Practical workflow for non-diabetic CGM users
A growing number of non-diabetic adults wear CGMs for metabolic health insight (Levels, Nutrisense, Veri, Stelo, January AI). For this population:
- Establish baseline. 14 days of normal eating gives your typical glucose patterns. Use the A1C-from-average-glucose calculator to predict your "lab A1C equivalent."
- Test interventions. Try eating vegetables and protein before carbs (Shukla 2015 = 29% lower spike). Add 10g viscous fiber pre-meal. Add 1 Tbsp vinegar to dressings (Östman 2005 = 30% reduction).
- Compare meals. The Glycemic Load Calculator predicts which meals will spike; CGM data confirms or contradicts. Most people discover personal "trigger foods" their nutrition app doesn\'t flag.
- Watch the trend. Day-to-day variation is noise; a week-over-week trend in average glucose is signal. Use the rolling average view in your CGM app.
Related
FAQ
- Why does my CGM GMI differ from my lab A1C?
- GMI (Glucose Management Indicator) uses essentially the same Nathan 2008 ADAG formula as lab A1C estimation but applied to 14+ days of CGM data rather than the ~120 days of red blood cell history a lab A1C reflects.
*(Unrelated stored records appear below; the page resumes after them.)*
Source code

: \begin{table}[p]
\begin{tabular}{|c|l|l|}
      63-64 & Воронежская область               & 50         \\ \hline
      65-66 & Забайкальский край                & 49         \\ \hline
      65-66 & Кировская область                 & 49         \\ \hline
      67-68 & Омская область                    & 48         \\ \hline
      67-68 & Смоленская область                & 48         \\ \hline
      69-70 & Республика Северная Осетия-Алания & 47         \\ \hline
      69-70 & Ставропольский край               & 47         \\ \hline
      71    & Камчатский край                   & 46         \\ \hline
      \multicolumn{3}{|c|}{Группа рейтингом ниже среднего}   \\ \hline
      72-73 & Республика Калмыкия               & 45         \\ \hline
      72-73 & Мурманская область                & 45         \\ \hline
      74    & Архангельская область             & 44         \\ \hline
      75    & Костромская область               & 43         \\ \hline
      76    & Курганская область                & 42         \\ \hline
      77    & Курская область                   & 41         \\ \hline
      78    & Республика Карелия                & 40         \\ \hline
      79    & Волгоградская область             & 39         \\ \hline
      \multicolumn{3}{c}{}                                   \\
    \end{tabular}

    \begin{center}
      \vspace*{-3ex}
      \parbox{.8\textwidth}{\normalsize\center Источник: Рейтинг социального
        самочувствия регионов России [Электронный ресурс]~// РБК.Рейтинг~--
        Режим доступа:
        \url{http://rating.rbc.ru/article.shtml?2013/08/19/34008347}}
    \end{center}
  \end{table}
The 2018 Bergenstal et al. consensus paper renamed the metric from "estimated A1C" to GMI specifically because individual GMI-A1C gaps were clinically meaningful — about 50% of T1D and T2D adults have gaps over 0.3% and about 10% have gaps over 0.7%. Both numbers can be correct; they're measuring different averaging windows and individual glycation kinetics differ.
- How long does my CGM data need to cover for an accurate A1C estimate?
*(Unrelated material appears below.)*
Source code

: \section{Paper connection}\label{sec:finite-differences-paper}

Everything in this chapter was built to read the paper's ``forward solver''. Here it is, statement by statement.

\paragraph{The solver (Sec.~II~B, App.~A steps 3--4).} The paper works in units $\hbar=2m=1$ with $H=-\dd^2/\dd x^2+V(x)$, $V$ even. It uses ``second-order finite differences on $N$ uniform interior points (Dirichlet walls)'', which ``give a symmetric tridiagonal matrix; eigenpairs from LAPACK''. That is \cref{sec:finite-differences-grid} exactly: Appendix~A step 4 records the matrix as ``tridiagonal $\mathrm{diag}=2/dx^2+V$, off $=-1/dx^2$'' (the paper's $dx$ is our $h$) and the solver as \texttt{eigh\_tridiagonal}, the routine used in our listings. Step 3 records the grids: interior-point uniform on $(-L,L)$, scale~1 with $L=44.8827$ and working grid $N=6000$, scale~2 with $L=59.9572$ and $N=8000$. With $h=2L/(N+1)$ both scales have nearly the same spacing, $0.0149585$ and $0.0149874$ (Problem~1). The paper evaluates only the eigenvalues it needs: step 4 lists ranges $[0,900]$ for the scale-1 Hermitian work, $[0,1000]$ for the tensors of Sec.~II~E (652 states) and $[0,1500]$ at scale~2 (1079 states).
- Minimum 14 days of CGM wear time with at least 70% data capture, per the 2019 International Consensus on Time in Range (Battelino et al., Diabetes Care). The 14-day window correlates ~0.84 with subsequent 90-day A1C in stable subjects. 30 days is better; 90 days approaches the full A1C measurement period. After major treatment changes (new medication, significant diet shift), the CGM-based estimate will be ahead of the lagging lab A1C until ~6 weeks after the change stabilises.
- What's "Time in Range" and how does it compare to A1C?
- Time in Range (TIR) measures the percentage of CGM readings between 70–180 mg/dL (3.9–10.0 mmol/L) — the consensus target window for most adults with diabetes. The 2019 Battelino consensus established TIR ≥70% as the standard target, with each 10% improvement in TIR corresponding to approximately 0.5% reduction in A1C. TIR captures glucose variability that A1C cannot — two people with identical 7.0% A1Cs can have radically different TIR depending on spike patterns. For CGM users, TIR is the more actionable daily metric; A1C remains the standard for cross-population comparisons and clinical trials.